As well as warming the hearts of banker-haters everywhere, the Pope’s criticism is well aimed. Not only did the finance industry’s arrogance help spur crisis and recession, but there’s something dangerous at the core of finance. The human good can all too easily be lost when people’s past work and future hopes are expressed in purely monetary terms.
In the Old Testament, the ancient Israelites were warned that too rigid a view of financial obligations is cruel and socially divisive. Aristotle added another essential objection. The ancient Greek philosopher pointed out that monetary wealth can keep on increasing forever — unlike our appetite for the things that money can buy. Yet while the worldly infinity of finance is alluring, it is ultimately false. Money has no human meaning on its own, but only when it serves a meaningful purpose.
The risks of inhumane finance may be eternal, but the Pope is also alluding to a more modern problem – the treatment of finance as a sort of god, and financiers as its priests. Consider four manifestations of the quasi-religious approach.
First, the magical expectations of finance. Too many people, and too many governments, imagine that some arrangement of the financial system — this monetary and fiscal policy mix, that sort of mortgage, this stock market, that collection of derivatives — will generate durable wealth or economic justice.
Second, think of the awe which surrounds the industry. The economic forecasts of financial professional are rarely right, but they receive the sort of respect once given to (equally inaccurate) oracles of divinity. The pronouncements of leading financiers, from George Soros to Warren Buffett, are taken seriously simply because these people have made lots of money in the financial markets. Political leaders tremble at the judgements of financial markets.
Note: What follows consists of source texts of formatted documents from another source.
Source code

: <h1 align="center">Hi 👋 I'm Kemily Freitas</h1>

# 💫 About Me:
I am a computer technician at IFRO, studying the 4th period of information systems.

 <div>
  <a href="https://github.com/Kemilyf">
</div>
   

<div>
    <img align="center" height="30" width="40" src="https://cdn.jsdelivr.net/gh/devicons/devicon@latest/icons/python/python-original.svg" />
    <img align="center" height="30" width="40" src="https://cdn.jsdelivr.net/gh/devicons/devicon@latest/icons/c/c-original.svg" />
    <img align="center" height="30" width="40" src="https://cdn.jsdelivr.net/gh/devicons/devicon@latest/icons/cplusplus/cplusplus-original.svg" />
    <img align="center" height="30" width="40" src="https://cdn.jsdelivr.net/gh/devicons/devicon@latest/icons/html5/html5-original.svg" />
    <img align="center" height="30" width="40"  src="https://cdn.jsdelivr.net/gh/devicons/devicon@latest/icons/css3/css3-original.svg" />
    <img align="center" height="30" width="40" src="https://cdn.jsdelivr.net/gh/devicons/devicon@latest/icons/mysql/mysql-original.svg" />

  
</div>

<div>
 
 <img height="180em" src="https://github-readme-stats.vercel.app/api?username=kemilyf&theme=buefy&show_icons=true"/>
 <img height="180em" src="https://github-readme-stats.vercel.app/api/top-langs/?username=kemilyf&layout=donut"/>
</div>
Third, consider the treatment of central banking as an activity beyond normal human understanding. A few decades ago, these financial practitioners were considered too elevated to be politically accountable. More recently, faith in central bank independence has been shaken: but it has not been destroyed by their abysmal record before the financial crisis. Indeed, Ben Bernanke and his peers have been given more power — and only a little more supervision from the mere mortals who have won elections.
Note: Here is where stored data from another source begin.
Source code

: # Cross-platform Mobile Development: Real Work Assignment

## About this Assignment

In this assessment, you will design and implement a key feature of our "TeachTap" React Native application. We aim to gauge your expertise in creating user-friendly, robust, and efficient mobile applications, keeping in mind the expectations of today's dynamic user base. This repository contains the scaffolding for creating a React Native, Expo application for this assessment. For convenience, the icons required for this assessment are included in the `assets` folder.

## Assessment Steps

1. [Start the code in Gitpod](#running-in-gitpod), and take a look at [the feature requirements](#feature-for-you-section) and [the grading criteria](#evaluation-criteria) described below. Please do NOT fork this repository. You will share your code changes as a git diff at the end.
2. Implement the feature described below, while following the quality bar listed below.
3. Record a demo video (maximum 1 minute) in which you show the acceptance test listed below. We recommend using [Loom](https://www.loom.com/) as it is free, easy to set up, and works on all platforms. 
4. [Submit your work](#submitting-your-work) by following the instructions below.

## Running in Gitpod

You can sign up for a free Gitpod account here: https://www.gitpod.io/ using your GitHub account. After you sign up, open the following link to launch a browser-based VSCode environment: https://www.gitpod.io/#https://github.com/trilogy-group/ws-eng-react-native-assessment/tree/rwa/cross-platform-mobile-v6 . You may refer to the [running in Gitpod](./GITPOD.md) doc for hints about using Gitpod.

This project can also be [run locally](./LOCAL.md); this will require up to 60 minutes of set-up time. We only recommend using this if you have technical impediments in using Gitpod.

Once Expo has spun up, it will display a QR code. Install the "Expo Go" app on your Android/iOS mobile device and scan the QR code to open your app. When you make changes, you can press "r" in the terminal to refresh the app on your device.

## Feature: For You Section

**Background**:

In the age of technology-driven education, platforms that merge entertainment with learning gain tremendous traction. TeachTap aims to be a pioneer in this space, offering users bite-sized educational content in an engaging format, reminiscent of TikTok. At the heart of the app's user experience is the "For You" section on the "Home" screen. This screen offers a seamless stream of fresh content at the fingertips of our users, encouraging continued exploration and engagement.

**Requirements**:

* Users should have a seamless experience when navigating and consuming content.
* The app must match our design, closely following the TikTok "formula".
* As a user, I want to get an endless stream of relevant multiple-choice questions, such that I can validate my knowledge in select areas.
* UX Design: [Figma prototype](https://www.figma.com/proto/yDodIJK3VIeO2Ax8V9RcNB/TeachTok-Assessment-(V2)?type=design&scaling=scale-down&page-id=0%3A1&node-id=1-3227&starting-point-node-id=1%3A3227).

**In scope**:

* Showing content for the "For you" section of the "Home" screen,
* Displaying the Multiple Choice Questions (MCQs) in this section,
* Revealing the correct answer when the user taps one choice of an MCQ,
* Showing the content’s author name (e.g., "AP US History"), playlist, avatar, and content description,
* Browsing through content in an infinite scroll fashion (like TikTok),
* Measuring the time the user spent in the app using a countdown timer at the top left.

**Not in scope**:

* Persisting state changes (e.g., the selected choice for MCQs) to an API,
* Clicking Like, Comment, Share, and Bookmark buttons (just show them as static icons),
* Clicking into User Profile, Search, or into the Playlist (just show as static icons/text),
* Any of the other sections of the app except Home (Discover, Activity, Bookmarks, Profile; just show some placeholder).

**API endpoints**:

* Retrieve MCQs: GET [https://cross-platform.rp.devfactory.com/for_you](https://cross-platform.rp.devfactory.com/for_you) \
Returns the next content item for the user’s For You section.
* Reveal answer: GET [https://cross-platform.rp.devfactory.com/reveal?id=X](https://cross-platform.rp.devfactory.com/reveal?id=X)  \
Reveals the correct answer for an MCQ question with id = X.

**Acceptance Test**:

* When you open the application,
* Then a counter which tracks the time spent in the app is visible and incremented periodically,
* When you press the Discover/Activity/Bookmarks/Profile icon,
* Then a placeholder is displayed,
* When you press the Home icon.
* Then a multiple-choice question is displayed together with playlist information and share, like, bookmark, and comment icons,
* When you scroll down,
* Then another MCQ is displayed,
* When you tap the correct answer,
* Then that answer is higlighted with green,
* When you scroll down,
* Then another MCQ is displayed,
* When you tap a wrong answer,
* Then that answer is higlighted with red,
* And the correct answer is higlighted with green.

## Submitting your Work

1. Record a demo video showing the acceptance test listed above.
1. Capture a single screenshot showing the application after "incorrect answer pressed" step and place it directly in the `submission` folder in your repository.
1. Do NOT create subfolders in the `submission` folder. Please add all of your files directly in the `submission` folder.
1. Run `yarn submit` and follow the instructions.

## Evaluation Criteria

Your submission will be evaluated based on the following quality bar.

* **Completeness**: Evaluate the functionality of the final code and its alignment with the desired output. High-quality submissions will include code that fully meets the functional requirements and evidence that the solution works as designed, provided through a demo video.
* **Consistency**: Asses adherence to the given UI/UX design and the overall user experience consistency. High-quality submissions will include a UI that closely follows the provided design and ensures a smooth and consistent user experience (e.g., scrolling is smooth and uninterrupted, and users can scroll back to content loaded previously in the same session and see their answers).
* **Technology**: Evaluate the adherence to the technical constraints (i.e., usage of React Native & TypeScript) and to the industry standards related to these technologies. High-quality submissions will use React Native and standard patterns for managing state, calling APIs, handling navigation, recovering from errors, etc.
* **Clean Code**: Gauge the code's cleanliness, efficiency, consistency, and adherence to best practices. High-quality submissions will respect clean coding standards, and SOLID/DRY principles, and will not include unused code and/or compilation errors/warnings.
Finally, despite much anti-banker rhetoric, the world continues to shower its own rewards on the high priests of finance. Thomas Philippon, a professor at New York University, has shown that the share of U.S. national income dedicated to finance has fallen only slightly since the crisis, when it was at its highest since records began in 1865. The profession’s leaders are amazingly well paid. The average income per head at Goldman Sachs in 2011, a grim year for the leading investment bank, was $354,000, or about nine times higher than the national average. Philippon estimates that about a quarter of the financiers’ total income is unmerited. I suspect he is much too kind to the financial world.
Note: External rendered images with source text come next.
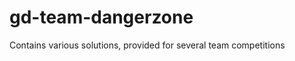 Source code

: gd-team-dangerzone
==================

Contains various solutions, provided for several team competitions
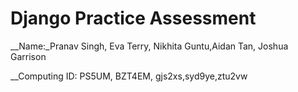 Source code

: # Django Practice Assessment

__Name:_Pranav Singh, Eva Terry, Nikhita Guntu,Aidan Tan, Joshua Garrison

__Computing ID: PS5UM, BZT4EM, gjs2xs,syd9ye,ztu2vw

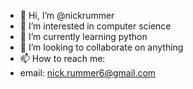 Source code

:- 👋 Hi, I’m @nickrummer
- 👀 I’m interested in computer science
- 🌱 I’m currently learning python
- 💞️ I’m looking to collaborate on anything
- 📫 How to reach me:
- email: nick.rummer6@gmail.com

<!---
nickrummer/nickrummer is a ✨ special ✨ repository because its `README.md` (this file) appears on your GitHub profile.
You can click the Preview link to take a look at your changes.
--->
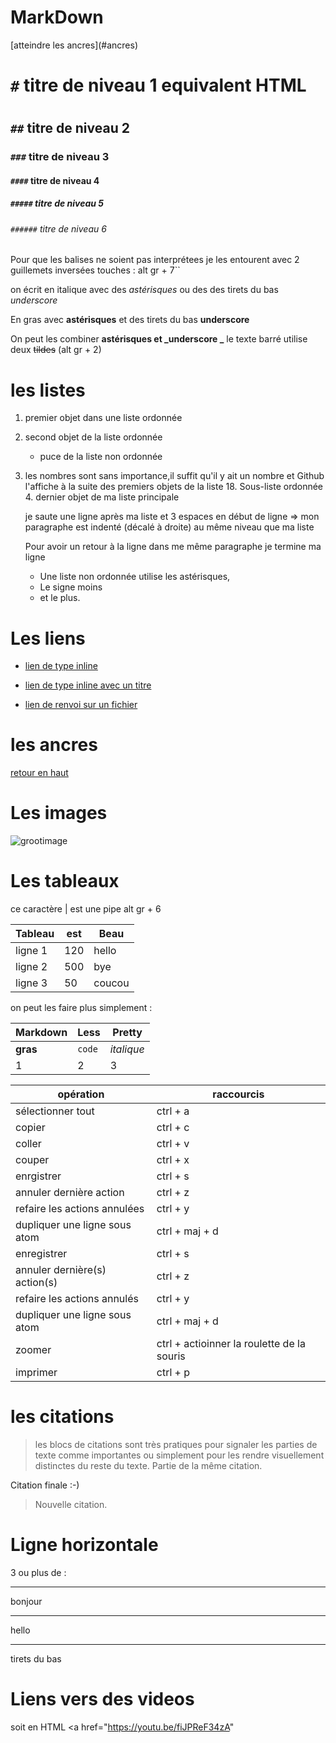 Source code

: # MarkDown
<a name="top">
[atteindre les ancres](#ancres)

# `#` titre de niveau 1 equivalent HTML<h1></h1>
## `##` titre de niveau 2
### `###` titre de niveau 3
#### `####` titre de niveau 4
##### `#####` titre de niveau 5
###### `######` titre de niveau 6

Pour que les balises ne soient pas interprétees je les entourent avec 2 guillemets inversées touches : alt gr + 7``

 on écrit en italique avec des *astérisques* ou des des tirets du bas _underscore_

 En gras avec **astérisques** et des tirets du bas __underscore__

 On peut les combiner **astérisques et _underscore _**
 le texte barré utilise deux ~~tildes~~ (alt gr + 2)

# les listes

 1. premier objet dans une liste ordonnée
 2. second objet de la liste ordonnée
    * puce de la liste non ordonnée
  18. les nombres sont sans importance,il suffit qu'il y ait un nombre et Github l'affiche à la suite des premiers objets de la liste
        18. Sous-liste ordonnée
      4. dernier objet de ma liste principale

        je saute une ligne après ma liste et 3 espaces en début de ligne => mon paragraphe est indenté (décalé à droite) au même niveau que ma liste

        Pour avoir un retour à la ligne dans me même paragraphe je termine ma ligne

        * Une liste non ordonnée utilise les astérisques,
        - Le signe moins
        + et le plus.


# Les liens

  * [lien de type inline](https://www.google.com)

  * [lien de type inline avec un titre](https://www.google.com "Acceuil de google")

  * [lien de renvoi sur un fichier](supports/github_kraken.md)

# les ancres

  <a name="ancres">

  [retour en haut ](#top)

# Les images

![grootimage](https://media2.giphy.com/media/l4FGrYKtP0pBGpBAY/giphy.gif)

# Les tableaux

ce caractère | est une pipe alt gr + 6

| Tableau | est | Beau |
|---------|-----|------|
| ligne 1 | 120 | hello |
| ligne 2 | 500 | bye |
| ligne 3 | 50 | coucou |

 on peut les faire plus simplement  :

Markdown | Less | Pretty
 --- | --- | ---
 **gras** | `code` | *italique*
 1 | 2 | 3

opération  | raccourcis
--- | ---
sélectionner tout | ctrl + a
copier | ctrl + c
coller | ctrl + v
couper | ctrl + x
enrgistrer | ctrl + s
annuler dernière action | ctrl + z
refaire les actions annulées | ctrl + y
dupliquer une ligne sous atom | ctrl + maj + d
enregistrer | ctrl + s
annuler dernière(s) action(s) | ctrl + z
refaire les actions annulés | ctrl + y
dupliquer une ligne sous atom | ctrl + maj + d
zoomer | ctrl + actioinner la roulette de la souris
imprimer | ctrl + p

# les citations

> les blocs de citations sont très pratiques pour signaler les parties de texte comme importantes ou simplement pour les rendre visuellement distinctes du reste du texte.
> Partie de la même citation.

Citation finale :-)

> Nouvelle citation.

# Ligne horizontale

3 ou plus de :

---

bonjour

***

hello

___

tirets du bas


# Liens vers des videos

soit en HTML
<a href="https://youtu.be/fiJPReF34zA"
In an ethical economy, none of this is right. Money can seem to make money for a while, but no amount of financial alchemy can generate real wealth. Financial professionals and financial markets are fallible. Central banking is inherently political. And the temple offerings to finance, in the form of inflated salaries, are excessive.
Still, finance should not be condemned as entirely evil. The modern industrial economy relies on money, credit and the hurly burly of investment to function. For all its flaws, the current financial system is more efficient and flexible than alternative means of gathering and allocating economic resources such as barter or rationing. At its best, and when it works, the business of banking and investment promotes the common good: it creates solidarity among savers and borrowers and rewards both daring and prudence. Lloyd Blankfein, chairman of Goldman Sachs was not entirely wrong to claim that his firm did “God’s work”.
Indeed, at the bottom of the economic ladder, people need more, not less, finance. Financial inclusion of the sort endorsed by the G20 finance ministers last week is desirable. But at the top of the ladder, the industry needs what students of religion call desacralisation. The modern incarnation of the Israelites’ golden calf should be stripped of the trappings of holiness. It is better for finance to serve the genuine economic good on earth than to aspire to an unmerited place in heaven.